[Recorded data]
□ □ □ □ □ □ □

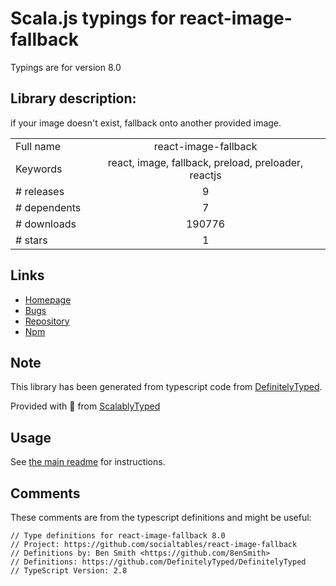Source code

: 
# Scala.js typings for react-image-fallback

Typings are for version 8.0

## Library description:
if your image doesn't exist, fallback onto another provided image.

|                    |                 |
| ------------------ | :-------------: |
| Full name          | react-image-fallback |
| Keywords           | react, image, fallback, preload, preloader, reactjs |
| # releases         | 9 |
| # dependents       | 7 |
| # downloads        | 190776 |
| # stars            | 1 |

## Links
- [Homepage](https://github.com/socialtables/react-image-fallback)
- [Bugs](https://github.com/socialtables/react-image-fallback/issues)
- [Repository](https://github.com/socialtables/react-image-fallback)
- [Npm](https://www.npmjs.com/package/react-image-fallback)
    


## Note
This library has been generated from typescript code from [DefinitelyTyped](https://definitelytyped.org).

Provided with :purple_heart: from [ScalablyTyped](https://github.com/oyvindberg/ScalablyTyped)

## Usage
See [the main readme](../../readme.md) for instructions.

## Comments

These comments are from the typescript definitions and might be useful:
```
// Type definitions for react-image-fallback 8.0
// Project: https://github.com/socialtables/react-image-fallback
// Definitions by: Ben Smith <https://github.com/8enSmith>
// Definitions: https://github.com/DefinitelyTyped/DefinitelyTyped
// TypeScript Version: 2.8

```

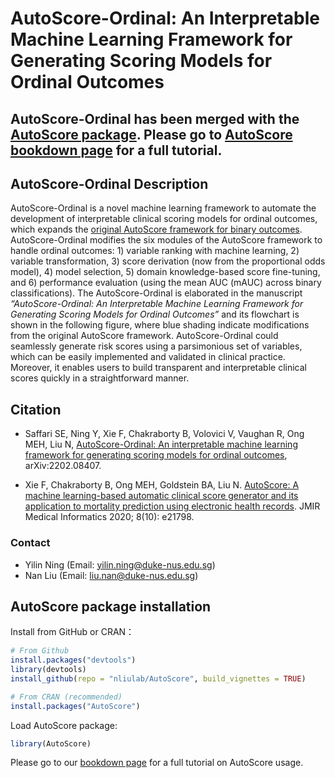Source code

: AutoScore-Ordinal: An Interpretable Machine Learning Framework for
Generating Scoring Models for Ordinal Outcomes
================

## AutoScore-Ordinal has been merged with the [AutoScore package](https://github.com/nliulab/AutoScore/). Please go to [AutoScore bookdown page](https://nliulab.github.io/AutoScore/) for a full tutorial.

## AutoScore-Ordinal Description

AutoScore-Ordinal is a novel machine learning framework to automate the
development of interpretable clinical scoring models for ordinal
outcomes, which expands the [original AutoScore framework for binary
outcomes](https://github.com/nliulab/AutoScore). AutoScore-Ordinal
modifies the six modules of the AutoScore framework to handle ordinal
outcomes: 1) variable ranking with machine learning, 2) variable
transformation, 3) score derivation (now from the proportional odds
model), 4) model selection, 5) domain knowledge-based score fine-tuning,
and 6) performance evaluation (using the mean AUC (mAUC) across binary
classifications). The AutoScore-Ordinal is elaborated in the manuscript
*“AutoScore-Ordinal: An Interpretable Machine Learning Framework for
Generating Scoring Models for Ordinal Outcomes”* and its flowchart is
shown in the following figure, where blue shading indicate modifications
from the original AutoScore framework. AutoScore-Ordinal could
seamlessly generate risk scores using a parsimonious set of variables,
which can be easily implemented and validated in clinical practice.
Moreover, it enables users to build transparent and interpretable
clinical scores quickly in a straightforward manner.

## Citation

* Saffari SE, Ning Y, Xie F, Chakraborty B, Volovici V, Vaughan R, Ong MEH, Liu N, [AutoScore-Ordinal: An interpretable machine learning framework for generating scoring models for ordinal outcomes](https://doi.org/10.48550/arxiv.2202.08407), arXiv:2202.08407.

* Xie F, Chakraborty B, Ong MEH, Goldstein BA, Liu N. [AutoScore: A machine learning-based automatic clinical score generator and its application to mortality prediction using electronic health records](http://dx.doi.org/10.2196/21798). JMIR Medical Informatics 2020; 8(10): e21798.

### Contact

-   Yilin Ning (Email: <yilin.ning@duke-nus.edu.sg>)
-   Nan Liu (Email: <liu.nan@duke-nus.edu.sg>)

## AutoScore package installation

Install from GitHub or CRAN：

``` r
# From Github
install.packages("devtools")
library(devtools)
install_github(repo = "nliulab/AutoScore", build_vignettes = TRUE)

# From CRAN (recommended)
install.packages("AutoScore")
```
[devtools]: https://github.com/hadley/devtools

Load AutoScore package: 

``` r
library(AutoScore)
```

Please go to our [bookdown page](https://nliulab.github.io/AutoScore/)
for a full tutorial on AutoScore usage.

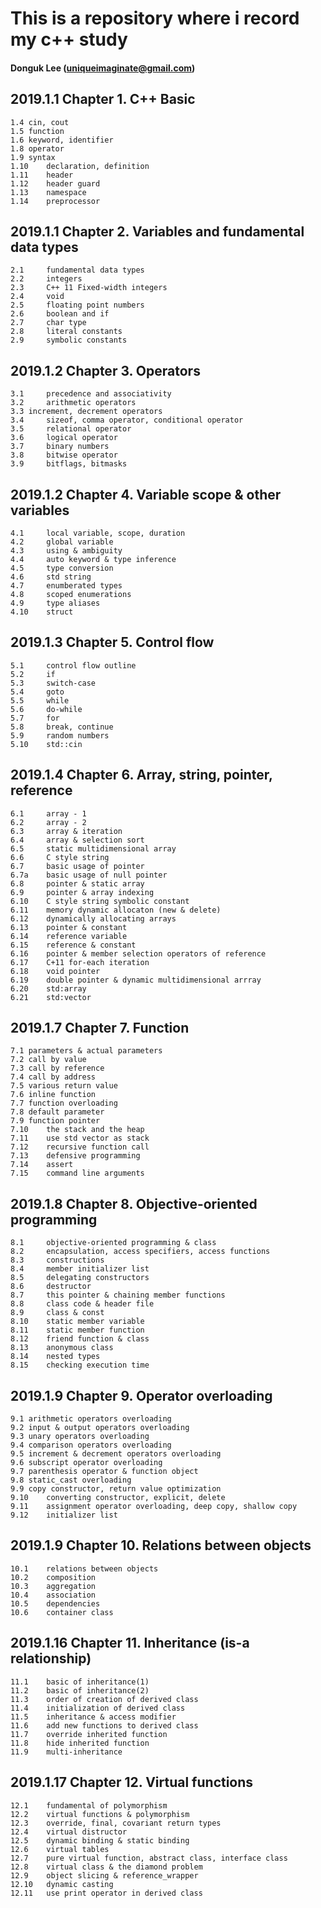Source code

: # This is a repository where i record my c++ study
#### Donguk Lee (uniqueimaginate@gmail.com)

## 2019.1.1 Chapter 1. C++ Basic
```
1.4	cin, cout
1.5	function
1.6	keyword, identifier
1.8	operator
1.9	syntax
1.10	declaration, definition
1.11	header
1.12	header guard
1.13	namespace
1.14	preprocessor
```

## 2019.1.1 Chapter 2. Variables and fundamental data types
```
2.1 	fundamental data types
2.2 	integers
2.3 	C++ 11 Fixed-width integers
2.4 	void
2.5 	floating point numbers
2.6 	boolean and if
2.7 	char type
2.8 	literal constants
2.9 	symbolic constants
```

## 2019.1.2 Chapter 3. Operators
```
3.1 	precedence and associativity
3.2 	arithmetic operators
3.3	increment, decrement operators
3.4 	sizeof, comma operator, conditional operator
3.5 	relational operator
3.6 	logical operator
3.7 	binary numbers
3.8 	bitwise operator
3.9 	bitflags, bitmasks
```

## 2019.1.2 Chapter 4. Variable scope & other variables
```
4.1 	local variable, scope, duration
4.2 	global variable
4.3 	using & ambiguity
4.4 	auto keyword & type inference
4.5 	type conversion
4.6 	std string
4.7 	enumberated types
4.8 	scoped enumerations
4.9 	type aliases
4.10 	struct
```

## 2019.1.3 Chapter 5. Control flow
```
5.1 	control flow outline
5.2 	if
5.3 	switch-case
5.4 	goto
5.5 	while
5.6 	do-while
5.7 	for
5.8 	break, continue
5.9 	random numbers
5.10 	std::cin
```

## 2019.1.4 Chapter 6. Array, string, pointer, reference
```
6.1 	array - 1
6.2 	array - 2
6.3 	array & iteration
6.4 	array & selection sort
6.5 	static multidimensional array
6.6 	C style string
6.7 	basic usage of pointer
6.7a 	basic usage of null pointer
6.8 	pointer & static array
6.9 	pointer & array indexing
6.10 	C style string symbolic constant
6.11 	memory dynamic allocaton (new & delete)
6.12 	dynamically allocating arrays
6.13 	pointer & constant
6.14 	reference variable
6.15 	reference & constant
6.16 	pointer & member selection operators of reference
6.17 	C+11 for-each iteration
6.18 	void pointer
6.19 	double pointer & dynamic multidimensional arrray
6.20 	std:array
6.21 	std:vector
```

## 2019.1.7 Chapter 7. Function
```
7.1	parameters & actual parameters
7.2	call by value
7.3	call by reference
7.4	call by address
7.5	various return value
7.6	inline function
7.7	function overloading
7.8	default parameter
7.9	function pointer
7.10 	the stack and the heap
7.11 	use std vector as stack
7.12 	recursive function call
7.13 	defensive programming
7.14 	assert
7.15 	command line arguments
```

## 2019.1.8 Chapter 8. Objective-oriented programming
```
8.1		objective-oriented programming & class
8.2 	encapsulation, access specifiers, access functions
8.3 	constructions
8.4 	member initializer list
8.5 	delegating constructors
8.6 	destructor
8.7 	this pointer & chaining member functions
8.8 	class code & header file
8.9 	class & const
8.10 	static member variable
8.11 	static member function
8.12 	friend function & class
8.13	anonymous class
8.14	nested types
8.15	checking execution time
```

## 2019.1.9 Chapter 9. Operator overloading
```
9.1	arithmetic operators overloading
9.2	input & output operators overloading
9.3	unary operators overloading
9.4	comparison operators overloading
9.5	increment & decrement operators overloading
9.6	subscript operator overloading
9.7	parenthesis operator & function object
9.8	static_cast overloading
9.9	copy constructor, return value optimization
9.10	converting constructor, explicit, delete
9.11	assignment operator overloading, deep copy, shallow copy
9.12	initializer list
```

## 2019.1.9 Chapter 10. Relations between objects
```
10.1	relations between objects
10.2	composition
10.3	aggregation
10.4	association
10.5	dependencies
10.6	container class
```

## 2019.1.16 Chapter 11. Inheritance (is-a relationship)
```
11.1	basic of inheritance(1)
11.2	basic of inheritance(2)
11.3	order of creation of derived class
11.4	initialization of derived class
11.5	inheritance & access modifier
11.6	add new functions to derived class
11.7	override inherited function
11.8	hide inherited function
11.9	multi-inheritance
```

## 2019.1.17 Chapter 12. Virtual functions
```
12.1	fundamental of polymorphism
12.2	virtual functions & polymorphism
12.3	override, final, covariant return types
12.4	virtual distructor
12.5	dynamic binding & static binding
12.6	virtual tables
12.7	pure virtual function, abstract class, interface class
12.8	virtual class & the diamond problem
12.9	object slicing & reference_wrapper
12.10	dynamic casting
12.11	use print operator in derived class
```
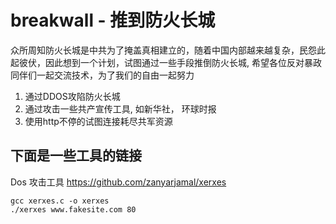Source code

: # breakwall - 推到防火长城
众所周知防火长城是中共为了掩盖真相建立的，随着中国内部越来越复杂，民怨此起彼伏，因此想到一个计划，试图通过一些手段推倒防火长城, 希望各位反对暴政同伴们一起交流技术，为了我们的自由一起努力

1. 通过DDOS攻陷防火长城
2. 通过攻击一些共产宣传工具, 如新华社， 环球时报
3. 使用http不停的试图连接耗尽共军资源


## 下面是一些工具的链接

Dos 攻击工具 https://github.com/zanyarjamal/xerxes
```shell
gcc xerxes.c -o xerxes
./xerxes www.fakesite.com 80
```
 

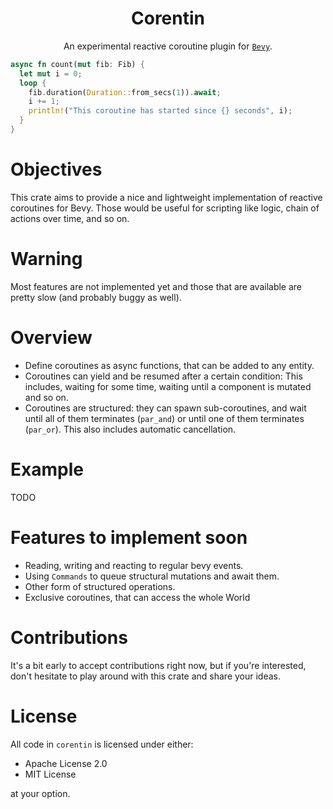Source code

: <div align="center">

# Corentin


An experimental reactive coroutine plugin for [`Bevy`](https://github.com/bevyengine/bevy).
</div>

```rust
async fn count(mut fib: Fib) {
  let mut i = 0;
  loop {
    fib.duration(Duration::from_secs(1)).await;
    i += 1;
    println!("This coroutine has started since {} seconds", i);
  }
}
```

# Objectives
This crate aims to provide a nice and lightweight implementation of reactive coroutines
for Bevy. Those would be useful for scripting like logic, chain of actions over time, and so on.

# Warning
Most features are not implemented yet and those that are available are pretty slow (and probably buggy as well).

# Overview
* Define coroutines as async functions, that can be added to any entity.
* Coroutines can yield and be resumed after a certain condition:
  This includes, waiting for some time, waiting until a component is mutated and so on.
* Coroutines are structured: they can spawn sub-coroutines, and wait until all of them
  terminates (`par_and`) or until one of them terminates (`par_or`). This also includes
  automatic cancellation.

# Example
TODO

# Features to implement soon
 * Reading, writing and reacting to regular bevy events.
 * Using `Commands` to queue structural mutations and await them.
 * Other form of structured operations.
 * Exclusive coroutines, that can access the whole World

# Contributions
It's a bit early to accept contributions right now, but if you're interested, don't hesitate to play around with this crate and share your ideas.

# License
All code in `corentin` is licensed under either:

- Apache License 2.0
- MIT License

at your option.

□ □ □ □ □ □ □

Beginning with the line that contains "# Features to implement soon", quote each line exactly through the last line of the entries above, and nothing beyond them.

Solution to this problem:
# Features to implement soon
 * Reading, writing and reacting to regular bevy events.
 * Using `Commands` to queue structural mutations and await them.
 * Other form of structured operations.
 * Exclusive coroutines, that can access the whole World

# Contributions
It's a bit early to accept contributions right now, but if you're interested, don't hesitate to play around with this crate and share your ideas.

# License
All code in `corentin` is licensed under either:

- Apache License 2.0
- MIT License

at your option.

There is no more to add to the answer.